**Information supplied:**

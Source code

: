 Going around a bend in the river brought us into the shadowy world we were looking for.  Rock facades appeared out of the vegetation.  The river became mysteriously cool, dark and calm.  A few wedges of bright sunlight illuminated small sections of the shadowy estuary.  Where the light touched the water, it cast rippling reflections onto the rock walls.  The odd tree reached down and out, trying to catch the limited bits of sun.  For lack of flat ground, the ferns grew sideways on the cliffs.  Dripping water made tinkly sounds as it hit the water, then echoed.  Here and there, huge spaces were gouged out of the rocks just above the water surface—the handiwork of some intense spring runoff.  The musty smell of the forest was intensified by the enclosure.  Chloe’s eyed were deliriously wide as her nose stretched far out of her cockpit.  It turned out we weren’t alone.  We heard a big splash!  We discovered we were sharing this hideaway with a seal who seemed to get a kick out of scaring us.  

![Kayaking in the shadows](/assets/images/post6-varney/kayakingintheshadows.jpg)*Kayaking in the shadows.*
==
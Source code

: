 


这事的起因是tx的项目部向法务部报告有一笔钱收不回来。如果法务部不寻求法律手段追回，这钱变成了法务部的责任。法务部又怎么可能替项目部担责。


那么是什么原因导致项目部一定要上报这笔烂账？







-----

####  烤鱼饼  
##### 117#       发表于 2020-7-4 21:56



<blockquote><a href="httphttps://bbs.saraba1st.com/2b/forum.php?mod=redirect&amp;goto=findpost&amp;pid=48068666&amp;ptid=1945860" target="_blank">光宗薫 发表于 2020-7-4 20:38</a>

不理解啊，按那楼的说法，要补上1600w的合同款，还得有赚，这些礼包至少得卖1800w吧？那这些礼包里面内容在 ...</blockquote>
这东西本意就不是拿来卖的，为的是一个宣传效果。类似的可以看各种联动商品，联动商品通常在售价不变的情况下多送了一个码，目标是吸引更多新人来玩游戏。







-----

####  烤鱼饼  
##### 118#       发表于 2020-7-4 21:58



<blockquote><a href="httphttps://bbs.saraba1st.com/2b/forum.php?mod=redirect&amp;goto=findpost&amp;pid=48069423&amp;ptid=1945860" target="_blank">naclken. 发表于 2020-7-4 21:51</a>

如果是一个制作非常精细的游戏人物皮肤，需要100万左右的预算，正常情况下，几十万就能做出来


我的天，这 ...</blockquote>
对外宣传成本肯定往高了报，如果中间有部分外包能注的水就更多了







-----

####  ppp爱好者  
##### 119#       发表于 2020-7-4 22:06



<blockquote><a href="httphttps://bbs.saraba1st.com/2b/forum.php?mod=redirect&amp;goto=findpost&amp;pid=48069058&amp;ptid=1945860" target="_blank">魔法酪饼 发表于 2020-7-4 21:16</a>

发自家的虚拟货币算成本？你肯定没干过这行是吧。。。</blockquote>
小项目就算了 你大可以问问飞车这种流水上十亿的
* * *
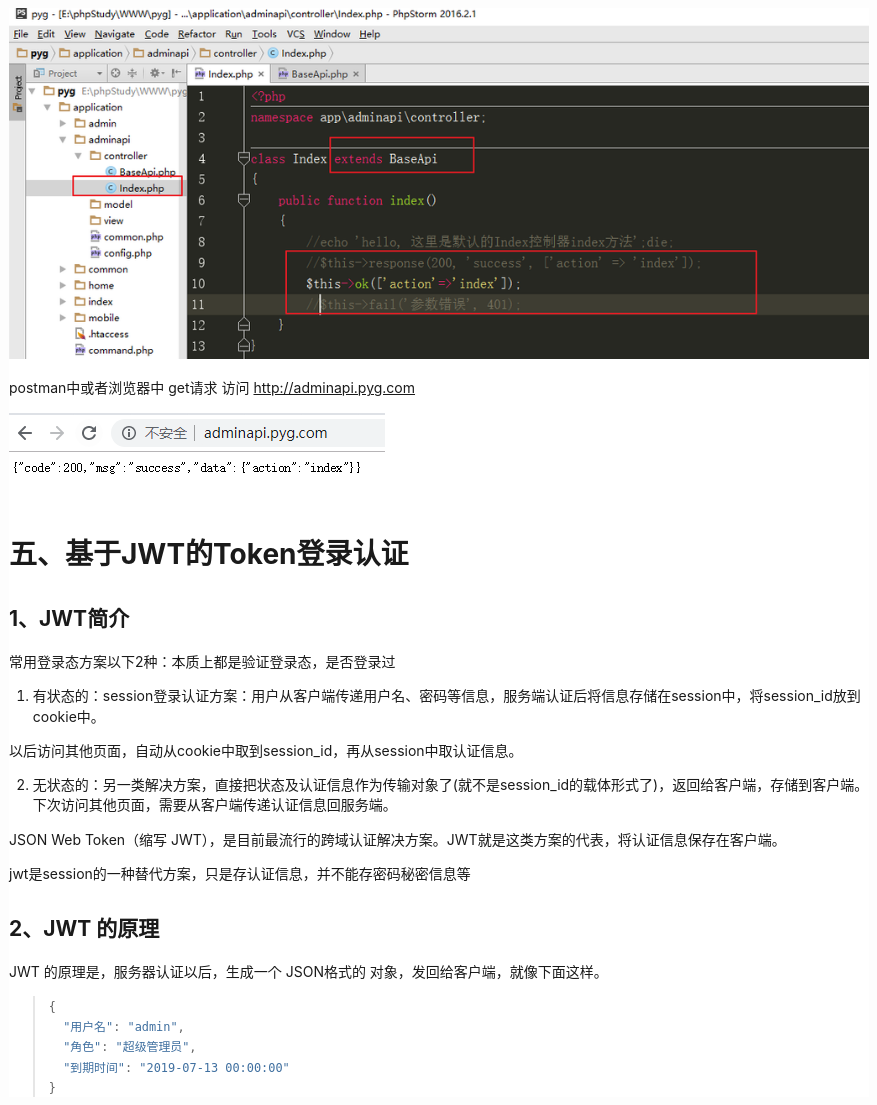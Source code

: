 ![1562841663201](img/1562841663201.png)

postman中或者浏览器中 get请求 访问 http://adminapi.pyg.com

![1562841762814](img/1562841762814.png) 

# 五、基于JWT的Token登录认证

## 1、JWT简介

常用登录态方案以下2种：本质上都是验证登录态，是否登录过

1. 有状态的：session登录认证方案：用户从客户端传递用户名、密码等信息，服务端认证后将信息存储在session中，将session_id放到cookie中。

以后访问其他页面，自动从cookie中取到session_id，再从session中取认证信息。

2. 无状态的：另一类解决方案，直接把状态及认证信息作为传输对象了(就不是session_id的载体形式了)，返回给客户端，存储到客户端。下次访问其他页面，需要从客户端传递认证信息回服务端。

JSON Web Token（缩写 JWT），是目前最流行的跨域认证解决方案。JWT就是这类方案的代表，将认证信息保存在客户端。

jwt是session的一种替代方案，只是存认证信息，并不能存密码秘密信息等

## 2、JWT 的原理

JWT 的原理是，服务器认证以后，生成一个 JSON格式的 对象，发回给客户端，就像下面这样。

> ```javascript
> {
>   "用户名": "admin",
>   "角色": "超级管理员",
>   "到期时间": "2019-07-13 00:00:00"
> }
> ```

**Exercise aim:** Restate word for word the entries above from the line with "这事的起因是tx的项目部向法" through the line with "发表于 2020-7-4 22:06", inclusive, leaving out everything else.

**Solution to this task:**
这事的起因是tx的项目部向法务部报告有一笔钱收不回来。如果法务部不寻求法律手段追回，这钱变成了法务部的责任。法务部又怎么可能替项目部担责。


那么是什么原因导致项目部一定要上报这笔烂账？







-----

####  烤鱼饼  
##### 117#       发表于 2020-7-4 21:56



<blockquote><a href="httphttps://bbs.saraba1st.com/2b/forum.php?mod=redirect&amp;goto=findpost&amp;pid=48068666&amp;ptid=1945860" target="_blank">光宗薫 发表于 2020-7-4 20:38</a>

不理解啊，按那楼的说法，要补上1600w的合同款，还得有赚，这些礼包至少得卖1800w吧？那这些礼包里面内容在 ...</blockquote>
这东西本意就不是拿来卖的，为的是一个宣传效果。类似的可以看各种联动商品，联动商品通常在售价不变的情况下多送了一个码，目标是吸引更多新人来玩游戏。







-----

####  烤鱼饼  
##### 118#       发表于 2020-7-4 21:58



<blockquote><a href="httphttps://bbs.saraba1st.com/2b/forum.php?mod=redirect&amp;goto=findpost&amp;pid=48069423&amp;ptid=1945860" target="_blank">naclken. 发表于 2020-7-4 21:51</a>

如果是一个制作非常精细的游戏人物皮肤，需要100万左右的预算，正常情况下，几十万就能做出来


我的天，这 ...</blockquote>
对外宣传成本肯定往高了报，如果中间有部分外包能注的水就更多了







-----

####  ppp爱好者  
##### 119#       发表于 2020-7-4 22:06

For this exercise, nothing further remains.